Wyrok w sprawie CBA mnie nie razi. Trybunał Konstytucyjny zakwestionował widoczne niedoskonałości ustawy. Definicje nie były jasne, bywały też wewnętrznie sprzeczne. Teoretycznie może się zdarzyć, że ktoś przez CBA zatrzymany zaskarży podstawę prawną, dopóki Sejm nie poprawi przepisów. Wątpię jednak w skuteczność takiej skargi. CBA istnieje i działa, a żadna z głównych idei ustawy nie została przez TK zakwestionowana. To wytrąca broń z ręki przeciwników Biura.

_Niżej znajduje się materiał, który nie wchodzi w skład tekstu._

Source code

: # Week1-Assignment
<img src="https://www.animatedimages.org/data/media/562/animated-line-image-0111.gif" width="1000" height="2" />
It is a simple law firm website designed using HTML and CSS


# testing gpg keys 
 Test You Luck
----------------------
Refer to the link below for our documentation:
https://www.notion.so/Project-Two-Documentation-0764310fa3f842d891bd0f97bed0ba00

Może więc wyrok wręcz CBA umocni. Szkoda, że nie można tego powiedzieć o IPN. Minęło 777 dni, odkąd TK praktycznie zlikwidował lustrację: konsekwencji za kłamstwo lustracyjne praktycznie nie ma żadnych. Sejm poprzedniej kadencji zdobył się tylko na odtworzenie dostępu dziennikarzy do archiwów. Obecny - w ogóle o tym nie pamięta. Czemu prezydent nie złoży projektu - choćby po to, by przypomnieć o czymś, o czym niemal wszyscy już zapomnieli?
PS. Dlaczego boisz się Niemców, a Rosjan lekceważysz?